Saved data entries
========================================================================
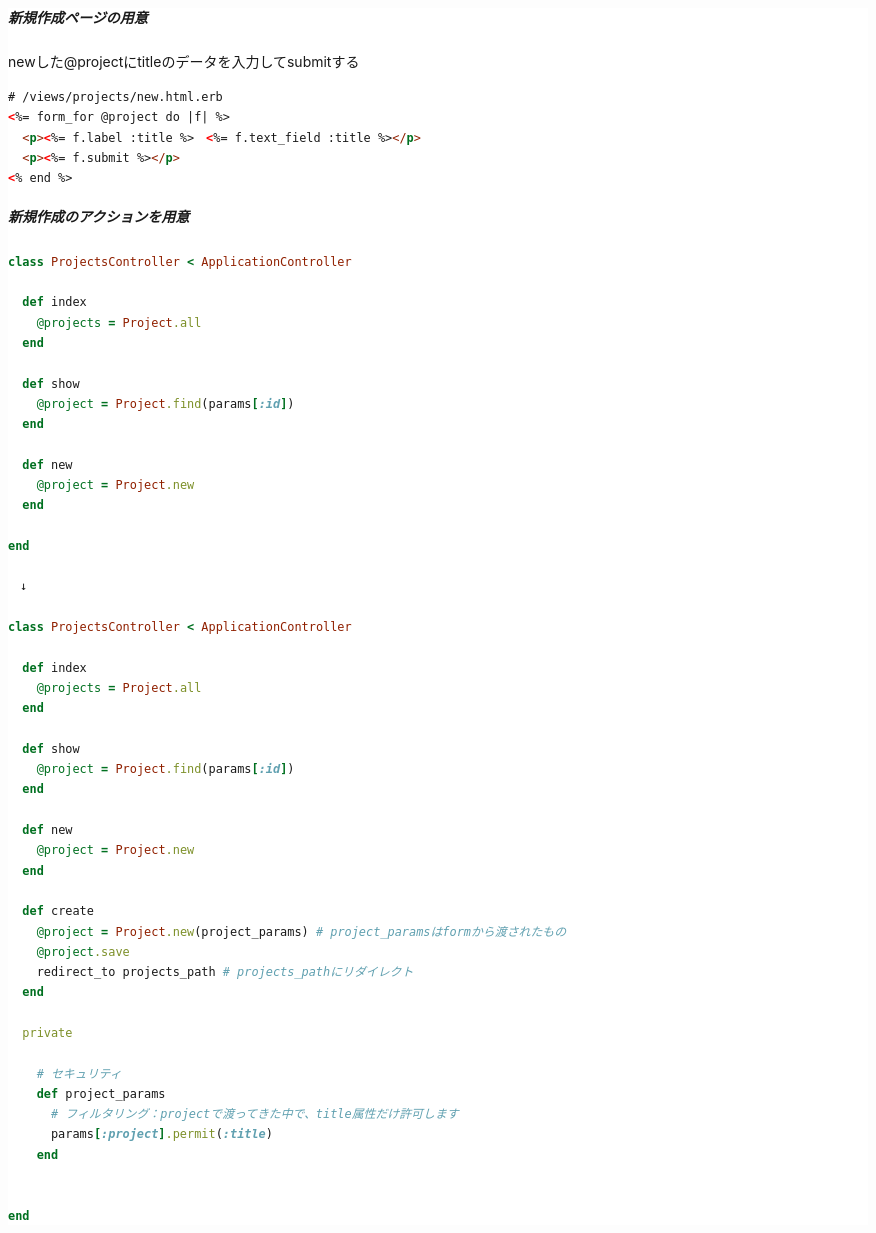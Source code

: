 ##### 新規作成ページの用意
newした@projectにtitleのデータを入力してsubmitする
```html
# /views/projects/new.html.erb
<%= form_for @project do |f| %>
  <p><%= f.label :title %>　<%= f.text_field :title %></p>
  <p><%= f.submit %></p>
<% end %>
```

##### 新規作成のアクションを用意

```ruby
class ProjectsController < ApplicationController

  def index
    @projects = Project.all
  end

  def show
    @project = Project.find(params[:id])
  end

  def new
    @project = Project.new
  end

end

　↓

class ProjectsController < ApplicationController

  def index
    @projects = Project.all
  end

  def show
    @project = Project.find(params[:id])
  end

  def new
    @project = Project.new
  end

  def create
    @project = Project.new(project_params) # project_paramsはformから渡されたもの
    @project.save
    redirect_to projects_path # projects_pathにリダイレクト
  end

  private

    # セキュリティ
    def project_params
      # フィルタリング：projectで渡ってきた中で、title属性だけ許可します
      params[:project].permit(:title)
    end


end
```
========================================================================
WORK INSTRUCTION — Give back the data exactly. Skip any images.

FINISHED EXERCISE —
Source code

: ##### 新規作成ページの用意
newした@projectにtitleのデータを入力してsubmitする
```html
# /views/projects/new.html.erb
<%= form_for @project do |f| %>
  <p><%= f.label :title %>　<%= f.text_field :title %></p>
  <p><%= f.submit %></p>
<% end %>
```

##### 新規作成のアクションを用意

```ruby
class ProjectsController < ApplicationController

  def index
    @projects = Project.all
  end

  def show
    @project = Project.find(params[:id])
  end

  def new
    @project = Project.new
  end

end

　↓

class ProjectsController < ApplicationController

  def index
    @projects = Project.all
  end

  def show
    @project = Project.find(params[:id])
  end

  def new
    @project = Project.new
  end

  def create
    @project = Project.new(project_params) # project_paramsはformから渡されたもの
    @project.save
    redirect_to projects_path # projects_pathにリダイレクト
  end

  private

    # セキュリティ
    def project_params
      # フィルタリング：projectで渡ってきた中で、title属性だけ許可します
      params[:project].permit(:title)
    end


end
```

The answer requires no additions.